Input:
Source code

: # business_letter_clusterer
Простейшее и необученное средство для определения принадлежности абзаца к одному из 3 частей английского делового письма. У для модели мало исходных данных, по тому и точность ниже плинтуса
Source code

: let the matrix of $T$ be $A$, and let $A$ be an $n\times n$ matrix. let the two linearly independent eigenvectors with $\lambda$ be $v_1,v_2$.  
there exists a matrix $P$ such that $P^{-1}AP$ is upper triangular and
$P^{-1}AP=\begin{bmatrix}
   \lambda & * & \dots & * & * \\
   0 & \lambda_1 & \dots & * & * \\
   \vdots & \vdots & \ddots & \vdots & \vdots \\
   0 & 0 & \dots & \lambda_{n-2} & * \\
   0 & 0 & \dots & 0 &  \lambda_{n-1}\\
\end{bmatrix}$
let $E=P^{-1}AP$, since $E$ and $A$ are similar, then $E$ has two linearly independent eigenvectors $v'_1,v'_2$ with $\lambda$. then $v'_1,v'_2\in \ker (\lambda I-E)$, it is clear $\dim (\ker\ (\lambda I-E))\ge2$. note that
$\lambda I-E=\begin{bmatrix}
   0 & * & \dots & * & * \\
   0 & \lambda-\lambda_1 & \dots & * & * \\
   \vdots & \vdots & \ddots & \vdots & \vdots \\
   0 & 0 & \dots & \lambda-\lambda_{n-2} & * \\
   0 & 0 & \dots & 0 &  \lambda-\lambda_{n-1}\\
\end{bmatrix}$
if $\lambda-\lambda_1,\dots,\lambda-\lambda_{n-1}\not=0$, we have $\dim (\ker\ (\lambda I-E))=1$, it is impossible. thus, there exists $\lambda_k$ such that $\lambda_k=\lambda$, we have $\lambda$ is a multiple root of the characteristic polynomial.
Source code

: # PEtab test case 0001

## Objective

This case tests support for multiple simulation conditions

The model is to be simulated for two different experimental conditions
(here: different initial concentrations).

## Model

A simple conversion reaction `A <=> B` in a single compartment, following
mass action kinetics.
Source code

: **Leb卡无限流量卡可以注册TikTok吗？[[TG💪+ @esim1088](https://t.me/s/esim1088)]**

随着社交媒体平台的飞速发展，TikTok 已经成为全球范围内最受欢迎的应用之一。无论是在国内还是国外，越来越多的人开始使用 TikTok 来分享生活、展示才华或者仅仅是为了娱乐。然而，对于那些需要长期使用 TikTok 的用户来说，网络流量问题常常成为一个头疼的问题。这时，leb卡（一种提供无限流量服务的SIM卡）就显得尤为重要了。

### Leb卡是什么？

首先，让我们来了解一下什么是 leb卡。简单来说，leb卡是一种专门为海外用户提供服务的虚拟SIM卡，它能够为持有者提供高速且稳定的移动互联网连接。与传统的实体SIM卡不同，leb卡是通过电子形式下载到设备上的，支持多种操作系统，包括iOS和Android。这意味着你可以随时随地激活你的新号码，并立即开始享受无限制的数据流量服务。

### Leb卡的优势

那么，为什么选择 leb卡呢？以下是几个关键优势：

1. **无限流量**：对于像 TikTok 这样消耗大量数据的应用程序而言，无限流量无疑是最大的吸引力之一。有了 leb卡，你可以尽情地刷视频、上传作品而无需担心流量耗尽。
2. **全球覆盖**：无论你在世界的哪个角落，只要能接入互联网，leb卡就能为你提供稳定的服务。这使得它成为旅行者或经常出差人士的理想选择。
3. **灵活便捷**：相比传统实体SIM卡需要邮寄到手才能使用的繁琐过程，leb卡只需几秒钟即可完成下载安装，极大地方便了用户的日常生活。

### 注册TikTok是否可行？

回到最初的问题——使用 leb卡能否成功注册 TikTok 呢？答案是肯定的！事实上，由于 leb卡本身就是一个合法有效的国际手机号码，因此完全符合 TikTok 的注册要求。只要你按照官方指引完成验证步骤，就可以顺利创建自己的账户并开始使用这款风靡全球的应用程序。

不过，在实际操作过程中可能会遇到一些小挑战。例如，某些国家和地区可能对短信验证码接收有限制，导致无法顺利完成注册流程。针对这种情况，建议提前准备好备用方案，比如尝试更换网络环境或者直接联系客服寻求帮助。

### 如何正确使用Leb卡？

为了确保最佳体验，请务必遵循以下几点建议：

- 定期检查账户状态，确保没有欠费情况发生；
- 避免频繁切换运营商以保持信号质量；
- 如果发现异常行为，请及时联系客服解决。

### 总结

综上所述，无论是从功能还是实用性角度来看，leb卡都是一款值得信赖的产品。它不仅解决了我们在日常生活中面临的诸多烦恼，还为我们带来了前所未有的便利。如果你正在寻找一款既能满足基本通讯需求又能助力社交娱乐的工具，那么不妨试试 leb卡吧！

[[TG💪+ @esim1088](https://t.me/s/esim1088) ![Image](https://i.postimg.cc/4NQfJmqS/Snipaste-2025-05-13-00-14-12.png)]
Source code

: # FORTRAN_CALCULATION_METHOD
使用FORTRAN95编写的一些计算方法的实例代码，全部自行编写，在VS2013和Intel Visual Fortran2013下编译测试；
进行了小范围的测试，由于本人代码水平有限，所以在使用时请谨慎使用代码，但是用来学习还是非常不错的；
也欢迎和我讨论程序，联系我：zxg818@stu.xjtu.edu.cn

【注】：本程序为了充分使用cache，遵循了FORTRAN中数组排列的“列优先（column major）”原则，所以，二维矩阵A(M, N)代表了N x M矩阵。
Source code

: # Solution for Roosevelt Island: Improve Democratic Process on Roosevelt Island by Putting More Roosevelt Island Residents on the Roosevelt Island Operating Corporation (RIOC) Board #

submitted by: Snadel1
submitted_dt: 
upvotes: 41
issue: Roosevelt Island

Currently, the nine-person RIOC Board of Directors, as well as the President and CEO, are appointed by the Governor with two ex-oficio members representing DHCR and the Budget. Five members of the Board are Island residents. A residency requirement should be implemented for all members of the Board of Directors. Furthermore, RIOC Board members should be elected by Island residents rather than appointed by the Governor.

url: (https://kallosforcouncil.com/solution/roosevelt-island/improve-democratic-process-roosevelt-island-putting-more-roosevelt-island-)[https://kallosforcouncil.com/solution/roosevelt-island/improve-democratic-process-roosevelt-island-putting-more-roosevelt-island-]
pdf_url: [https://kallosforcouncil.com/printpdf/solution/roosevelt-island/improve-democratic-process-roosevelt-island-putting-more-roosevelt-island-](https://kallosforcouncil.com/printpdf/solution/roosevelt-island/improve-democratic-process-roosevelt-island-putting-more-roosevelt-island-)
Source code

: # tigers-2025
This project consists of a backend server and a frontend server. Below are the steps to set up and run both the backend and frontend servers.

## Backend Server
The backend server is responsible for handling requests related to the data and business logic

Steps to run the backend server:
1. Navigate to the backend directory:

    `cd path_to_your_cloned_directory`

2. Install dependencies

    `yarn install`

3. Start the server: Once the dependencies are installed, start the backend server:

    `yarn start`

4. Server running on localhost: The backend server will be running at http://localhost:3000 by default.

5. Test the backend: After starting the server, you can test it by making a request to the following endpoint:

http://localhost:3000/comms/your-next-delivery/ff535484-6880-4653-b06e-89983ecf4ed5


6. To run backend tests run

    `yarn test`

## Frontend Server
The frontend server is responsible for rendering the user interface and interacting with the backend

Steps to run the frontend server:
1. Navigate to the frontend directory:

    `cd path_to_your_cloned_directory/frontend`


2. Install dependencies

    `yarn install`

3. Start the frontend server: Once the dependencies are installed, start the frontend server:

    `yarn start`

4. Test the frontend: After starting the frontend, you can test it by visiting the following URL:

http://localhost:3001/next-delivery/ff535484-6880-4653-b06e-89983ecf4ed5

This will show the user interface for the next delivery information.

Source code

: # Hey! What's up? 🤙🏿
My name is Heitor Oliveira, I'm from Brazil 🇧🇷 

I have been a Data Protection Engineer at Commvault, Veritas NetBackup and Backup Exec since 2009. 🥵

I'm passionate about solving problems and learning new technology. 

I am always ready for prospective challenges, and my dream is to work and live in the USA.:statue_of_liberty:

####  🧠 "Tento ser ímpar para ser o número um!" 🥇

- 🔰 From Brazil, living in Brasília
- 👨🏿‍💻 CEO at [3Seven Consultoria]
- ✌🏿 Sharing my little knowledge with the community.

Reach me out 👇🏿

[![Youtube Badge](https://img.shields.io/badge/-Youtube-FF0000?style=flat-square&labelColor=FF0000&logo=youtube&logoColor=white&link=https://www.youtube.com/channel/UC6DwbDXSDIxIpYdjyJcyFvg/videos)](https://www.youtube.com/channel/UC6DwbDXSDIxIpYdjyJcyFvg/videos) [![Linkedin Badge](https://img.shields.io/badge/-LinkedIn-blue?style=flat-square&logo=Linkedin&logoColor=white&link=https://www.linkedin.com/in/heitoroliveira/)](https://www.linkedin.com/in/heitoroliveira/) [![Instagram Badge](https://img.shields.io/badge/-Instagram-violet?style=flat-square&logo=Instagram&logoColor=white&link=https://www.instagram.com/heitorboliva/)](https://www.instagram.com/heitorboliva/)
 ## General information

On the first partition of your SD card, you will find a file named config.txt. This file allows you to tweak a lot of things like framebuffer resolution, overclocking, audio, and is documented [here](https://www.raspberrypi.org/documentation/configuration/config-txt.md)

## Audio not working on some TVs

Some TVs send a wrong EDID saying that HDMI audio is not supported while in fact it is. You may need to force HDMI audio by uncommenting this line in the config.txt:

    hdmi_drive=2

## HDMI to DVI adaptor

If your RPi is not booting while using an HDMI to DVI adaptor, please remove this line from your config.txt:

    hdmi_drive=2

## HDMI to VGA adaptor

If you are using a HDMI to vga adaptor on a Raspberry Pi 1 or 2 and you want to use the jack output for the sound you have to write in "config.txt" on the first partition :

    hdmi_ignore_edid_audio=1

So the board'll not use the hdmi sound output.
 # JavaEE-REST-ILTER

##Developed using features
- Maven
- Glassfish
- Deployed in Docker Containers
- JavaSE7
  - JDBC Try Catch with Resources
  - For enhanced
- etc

Directions for this task: Please set down again, word for word, only the lines from the start of the entries through the line with "with $\lambda$ be $v_1,v_2$.", both ends included.

Task answer:
Source code

: # business_letter_clusterer
Простейшее и необученное средство для определения принадлежности абзаца к одному из 3 частей английского делового письма. У для модели мало исходных данных, по тому и точность ниже плинтуса
Source code

: let the matrix of $T$ be $A$, and let $A$ be an $n\times n$ matrix. let the two linearly independent eigenvectors with $\lambda$ be $v_1,v_2$.  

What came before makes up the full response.